Anche se il titolo sembra esibire una materialità provocatoria e aggressiva (ricorda a prima vista il Macello di Ivano Ferrari, su Poetarum Silva antologizzato qui), la poesia di Guarneri va poi in direzione opposta, produce il rovescio utopico di quella materialità, la sua contraddizione senza peso (mentre in Ferrari il sogno di un’alternativa nasceva solo dopo uno sprofondamento nell’olocausto animale).
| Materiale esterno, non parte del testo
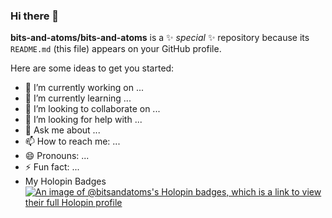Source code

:### Hi there 👋


**bits-and-atoms/bits-and-atoms** is a ✨ _special_ ✨ repository because its `README.md` (this file) appears on your GitHub profile.

Here are some ideas to get you started:

- 🔭 I’m currently working on ...
- 🌱 I’m currently learning ...
- 👯 I’m looking to collaborate on ...
- 🤔 I’m looking for help with ...
- 💬 Ask me about ...
- 📫 How to reach me: ...
- 😄 Pronouns: ...
- ⚡ Fun fact: ...
- My Holopin Badges
[![An image of @bitsandatoms's Holopin badges, which is a link to view their full Holopin profile](https://holopin.me/bitsandatoms)](https://holopin.io/@bitsandatoms)

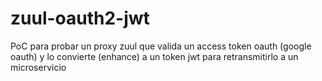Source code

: # zuul-oauth2-jwt
PoC para probar un proxy zuul que valida un access token oauth (google oauth) y lo convierte (enhance) a un token jwt para retransmitirlo a un microservicio
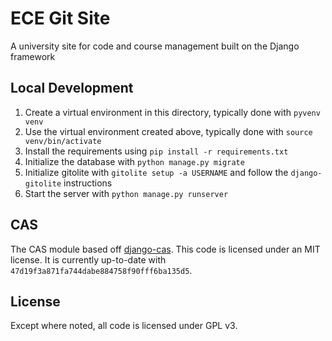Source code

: # ECE Git Site

A university site for code and course management built on the Django framework

## Local Development

1. Create a virtual environment in this directory, typically done with
   `pyvenv venv`
2. Use the virtual environment created above, typically done with
   `source venv/bin/activate`
3. Install the requirements using `pip install -r requirements.txt`
4. Initialize the database with `python manage.py migrate`
5. Initialize gitolite with `gitolite setup -a USERNAME` and follow the
   `django-gitolite` instructions
6. Start the server with `python manage.py runserver`

## CAS

The CAS module based off [django-cas](https://bitbucket.org/cpcc/django-cas/).
This code is licensed under an MIT license. It is currently up-to-date with
`47d19f3a871fa744dabe884758f90fff6ba135d5`.

## License

Except where noted, all code is licensed under GPL v3.
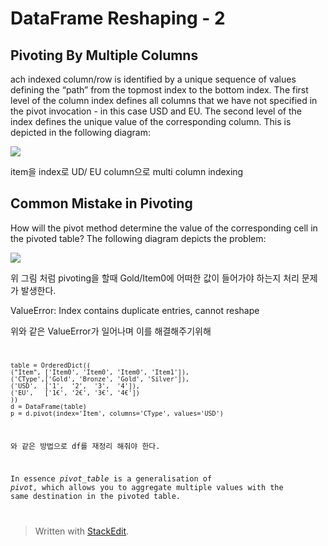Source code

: ﻿# DataFrame Reshaping - 2 

##  Pivoting By Multiple Columns

ach indexed column/row is identified by a unique sequence of values defining the “path” from the topmost index to the bottom index. The first level of the column index defines all columns that we have not specified in the pivot invocation - in this case USD and EU. The second level of the index defines the unique value of the corresponding column. This is depicted in the following diagram:

![](http://nikgrozev.com/images/blog/Reshaping%20in%20Pandas%20-%20Pivot%20Pivot-Table%20Stack%20and%20Unstack%20explained%20with%20Pictures/pivoting_simple_multicolumn.png)

item을 index로 UD/ EU column으로 multi column  indexing

##  Common Mistake in Pivoting

How will the pivot method determine the value of the corresponding cell in the pivoted table? The following diagram depicts the problem:

![](http://nikgrozev.com/images/blog/Reshaping%20in%20Pandas%20-%20Pivot%20Pivot-Table%20Stack%20and%20Unstack%20explained%20with%20Pictures/pivoting_simple_error.png)

위 그림 처럼 pivoting을 할때 Gold/Item0에 어떠한 값이 들어가야 하는지 처리 문제가 발생한다.
  
ValueError: Index contains duplicate entries, cannot reshape

위와 같은 ValueError가 일어나며 이를 해결해주기위해

<code><span>

	table = OrderedDict((
    ("Item", ['Item0', 'Item0', 'Item0', 'Item1']),
    ('CType',['Gold', 'Bronze', 'Gold', 'Silver']),
    ('USD',  ['1',  '2',  '3',  '4']),
    ('EU',   ['1€', '2€', '3€', '4€'])
	))
	d = DataFrame(table)
	p = d.pivot(index='Item', columns='CType', values='USD')

와 같은 방법으로 df를 재정리 해줘야 한다.

In essence _pivot_table_ is a generalisation of _pivot_, which allows you to aggregate multiple values with the same destination in the pivoted table.

</span></code>
> Written with [StackEdit](https://stackedit.io/).
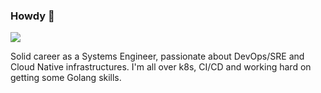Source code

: ### Howdy 👋

<a href="https://www.linkedin.com/in/cbernini/"><img src="https://img.shields.io/badge/LinkedIn-0077B5?style=for-the-badge&logo=linkedin&logoColor=white" /></a>

Solid career as a Systems Engineer, passionate about DevOps/SRE and Cloud Native infrastructures.
I'm all over k8s, CI/CD and working hard on getting some Golang skills.

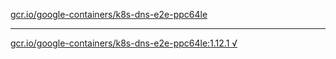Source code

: [gcr.io/google-containers/k8s-dns-e2e-ppc64le](https://hub.docker.com/r/anjia0532/k8s-dns-e2e-ppc64le/tags/) 

----
[gcr.io/google-containers/k8s-dns-e2e-ppc64le:1.12.1 √](https://hub.docker.com/r/anjia0532/google-containers.k8s-dns-e2e-ppc64le/tags/)

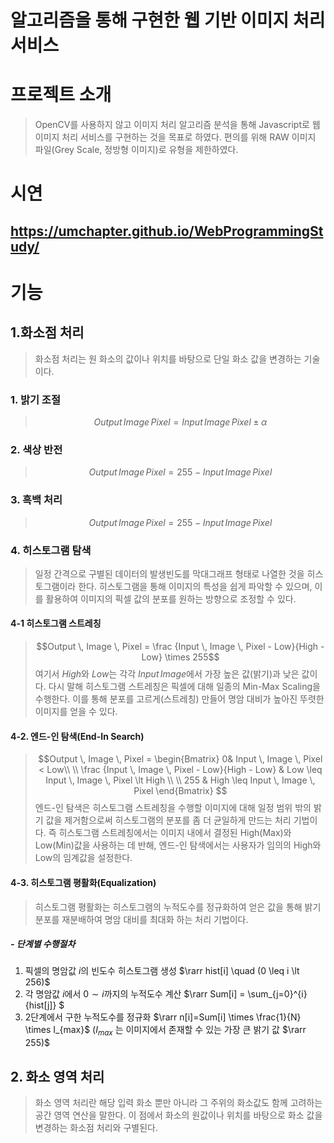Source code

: # 알고리즘을 통해 구현한 웹 기반 이미지 처리 서비스 
# 프로젝트 소개
> OpenCV를 사용하지 않고 이미지 처리 알고리즘 분석을 통해 Javascript로 웹 이미지 처리 서비스를 구현하는 것을 목표로 하였다.
> 편의를 위해 RAW 이미지 파일(Grey Scale, 정방형 이미지)로 유형을 제한하였다.

# 시연
## https://umchapter.github.io/WebProgrammingStudy/

# 기능  <br>
## 1.화소점 처리
> 화소점 처리는 원 화소의 값이나 위치를 바탕으로 단일 화소 값을 변경하는 기술이다.

### 1. 밝기 조절
> $$Output \, Image \, Pixel = Input \, Image \, Pixel \pm \alpha$$

### 2. 색상 반전
> $$Output \, Image \, Pixel = 255 - Input \, Image \, Pixel$$

### 3. 흑백 처리
> $$Output \, Image \, Pixel = 255 - Input \, Image \, Pixel$$

### 4. 히스토그램 탐색
> 일정 간격으로 구별된 데이터의 발생빈도를 막대그래프 형태로 나열한 것을 히스토그램이라 한다. 히스토그램을 통해 이미지의 특성을 쉽게 파악할 수 있으며, 이를 활용하여 이미지의 픽셀 값의 분포를 원하는 방향으로 조정할 수 있다.

#### 4-1 히스토그램 스트레칭
> $$Output \, Image \, Pixel = \frac {Input \, Image \, Pixel - Low}{High - Low} \times 255$$
> 여기서 $High$와 $Low$는 각각 $Input \, Image$에서 가장 높은 값(밝기)과 낮은 값이다. 다시 말해 히스토그램 스트레칭은 픽셀에 대해 일종의 Min-Max Scaling을 수행한다. 이를 통해 분포를 고르게(스트레칭) 만들어 명암 대비가 높아진 뚜렷한 이미지를 얻을 수 있다.

#### 4-2. 엔드-인 탐색(End-In Search)
> $$Output \, Image \, Pixel = \begin{Bmatrix} 0& Input \, Image \, Pixel < Low\\ \\ \frac {Input \, Image \, Pixel - Low}{High - Low} & Low \leq Input \, Image \, Pixel \lt High \\ \\ 255 & High \leq Input \, Image \, Pixel \end{Bmatrix} $$
> 엔드-인 탐색은 히스토그램 스트레칭을 수행할 이미지에 대해 일정 범위 밖의 밝기 값을 제거함으로써 히스토그램의 분포를 좀 더 균일하게 만드는 처리 기법이다. 즉 히스토그램 스트레칭에서는 이미지 내에서 결정된 High(Max)와 Low(Min)값을 사용하는 데 반해, 엔드-인 탐색에서는 사용자가 임의의 High와 Low의 임계값을 설정한다.

#### 4-3. 히스토그램 평활화(Equalization)
> 히스토그램 평활화는 히스토그램의 누적도수를 정규화하여 얻은 값을 통해 밝기 분포를 재분배하여 명암 대비를 최대화 하는 처리 기법이다.

##### - 단계별 수행절차
1. 픽셀의 명암값 $i$의 빈도수 히스토그램 생성 $\rarr hist[i] \quad (0 \leq i \lt 256)$
2. 각 명암값 $i$에서 $0 \sim i$까지의 누적도수 계산 $\rarr Sum[i] = \sum_{j=0}^{i}{hist[j]} $
3. 2단계에서 구한 누적도수를 정규화 $\rarr n[i]=Sum[i] \times \frac{1}{N} \times I_{max}$ $(I_{max}$ 는 이미지에서 존재할 수 있는 가장 큰 밝기 값 $\rarr 255)$

## 2. 화소 영역 처리
> 화소 영역 처리란 해당 입력 화소 뿐만 아니라 그 주위의 화소값도 함께 고려하는 공간 영역 연산을 말한다. 이 점에서 화소의 원값이나 위치를 바탕으로 화소 값을 변경하는 화소점 처리와 구별된다.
Le quattro sezioni in cui è diviso Carnaggio (Aracne editrice, 2015) fanno infatti riferimento a un altrove che potrebbe o avrebbe potuto essere liberatorio, declinando l’oltre in senso geografico (“Oltremare”), religioso (“Oltre”), mostrandolo come possibilità negata e confinata nella follia (“Non più oltre”), come atteggiamento eccessivo, anomico (“Oltremodo”), e spesso tutte queste cose insieme.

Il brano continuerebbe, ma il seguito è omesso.